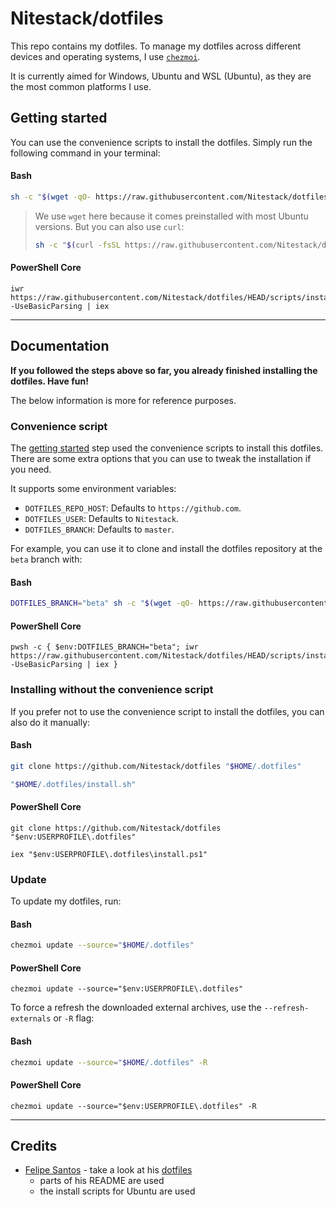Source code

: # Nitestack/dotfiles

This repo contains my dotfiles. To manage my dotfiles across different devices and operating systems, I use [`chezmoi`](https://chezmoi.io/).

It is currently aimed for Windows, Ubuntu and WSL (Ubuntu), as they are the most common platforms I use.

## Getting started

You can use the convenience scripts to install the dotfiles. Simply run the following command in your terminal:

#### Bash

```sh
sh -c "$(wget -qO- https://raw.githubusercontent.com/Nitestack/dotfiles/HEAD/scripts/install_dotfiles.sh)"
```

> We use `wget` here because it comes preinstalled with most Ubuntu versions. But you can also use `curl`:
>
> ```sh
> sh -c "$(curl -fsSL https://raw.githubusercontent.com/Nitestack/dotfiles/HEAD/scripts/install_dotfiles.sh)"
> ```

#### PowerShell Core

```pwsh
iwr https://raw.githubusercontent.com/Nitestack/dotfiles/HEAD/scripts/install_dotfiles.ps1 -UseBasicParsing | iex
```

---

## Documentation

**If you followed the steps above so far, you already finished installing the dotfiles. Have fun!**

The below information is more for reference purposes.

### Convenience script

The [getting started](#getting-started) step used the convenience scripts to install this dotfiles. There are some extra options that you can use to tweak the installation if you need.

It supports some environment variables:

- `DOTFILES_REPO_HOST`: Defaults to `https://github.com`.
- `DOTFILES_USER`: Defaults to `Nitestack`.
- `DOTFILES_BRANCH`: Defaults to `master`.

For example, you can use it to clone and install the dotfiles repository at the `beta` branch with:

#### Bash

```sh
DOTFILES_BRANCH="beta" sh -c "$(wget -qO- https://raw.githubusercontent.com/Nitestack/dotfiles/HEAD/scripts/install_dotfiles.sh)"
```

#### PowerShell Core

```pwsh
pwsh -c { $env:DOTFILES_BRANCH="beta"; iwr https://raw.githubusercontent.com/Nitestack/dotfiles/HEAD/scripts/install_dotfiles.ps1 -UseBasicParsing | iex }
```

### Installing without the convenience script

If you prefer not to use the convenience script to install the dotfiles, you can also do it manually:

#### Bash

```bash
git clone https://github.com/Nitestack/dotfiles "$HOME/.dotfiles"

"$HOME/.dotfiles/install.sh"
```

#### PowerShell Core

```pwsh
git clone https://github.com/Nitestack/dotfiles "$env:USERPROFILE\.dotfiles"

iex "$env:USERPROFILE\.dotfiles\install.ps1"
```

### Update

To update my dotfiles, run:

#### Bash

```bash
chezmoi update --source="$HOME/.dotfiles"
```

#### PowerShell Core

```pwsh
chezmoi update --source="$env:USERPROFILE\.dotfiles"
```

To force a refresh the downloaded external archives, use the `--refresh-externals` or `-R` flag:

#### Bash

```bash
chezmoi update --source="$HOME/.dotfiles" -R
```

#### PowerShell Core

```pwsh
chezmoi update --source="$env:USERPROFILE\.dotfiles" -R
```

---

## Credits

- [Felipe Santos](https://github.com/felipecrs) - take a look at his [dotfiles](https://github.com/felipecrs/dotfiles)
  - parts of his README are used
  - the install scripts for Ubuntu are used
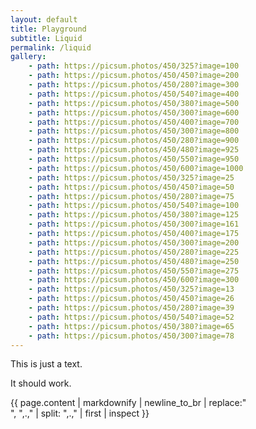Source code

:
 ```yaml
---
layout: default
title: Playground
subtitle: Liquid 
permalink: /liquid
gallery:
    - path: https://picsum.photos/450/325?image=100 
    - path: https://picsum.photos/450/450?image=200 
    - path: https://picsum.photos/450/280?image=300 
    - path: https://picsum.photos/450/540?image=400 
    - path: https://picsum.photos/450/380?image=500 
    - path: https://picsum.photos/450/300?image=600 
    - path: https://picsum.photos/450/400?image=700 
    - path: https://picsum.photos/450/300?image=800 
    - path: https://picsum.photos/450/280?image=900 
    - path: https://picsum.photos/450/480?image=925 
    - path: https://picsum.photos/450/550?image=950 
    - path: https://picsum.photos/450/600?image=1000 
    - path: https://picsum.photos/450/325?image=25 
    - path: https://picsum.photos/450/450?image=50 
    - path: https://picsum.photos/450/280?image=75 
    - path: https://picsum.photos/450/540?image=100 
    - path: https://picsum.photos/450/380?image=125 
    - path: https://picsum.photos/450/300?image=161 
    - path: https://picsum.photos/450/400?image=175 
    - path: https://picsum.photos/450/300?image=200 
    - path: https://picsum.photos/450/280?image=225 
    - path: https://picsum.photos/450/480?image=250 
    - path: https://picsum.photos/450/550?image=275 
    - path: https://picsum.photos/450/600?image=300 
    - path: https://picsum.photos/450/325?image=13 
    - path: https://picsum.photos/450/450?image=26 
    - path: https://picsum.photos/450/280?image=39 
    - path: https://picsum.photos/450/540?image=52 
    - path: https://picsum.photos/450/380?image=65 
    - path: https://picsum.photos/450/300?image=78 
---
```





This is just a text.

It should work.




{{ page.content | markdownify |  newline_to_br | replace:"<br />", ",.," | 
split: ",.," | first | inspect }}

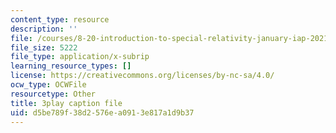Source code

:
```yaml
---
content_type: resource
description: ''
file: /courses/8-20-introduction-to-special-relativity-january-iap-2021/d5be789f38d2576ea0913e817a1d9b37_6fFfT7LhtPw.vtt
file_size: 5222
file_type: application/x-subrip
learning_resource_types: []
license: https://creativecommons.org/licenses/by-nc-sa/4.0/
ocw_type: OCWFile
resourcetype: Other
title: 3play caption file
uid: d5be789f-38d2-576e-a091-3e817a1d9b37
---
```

• [Work to be completed]: Return only the number of lines in the data that hold the string "githubusercontent".

• [Answer box]: 5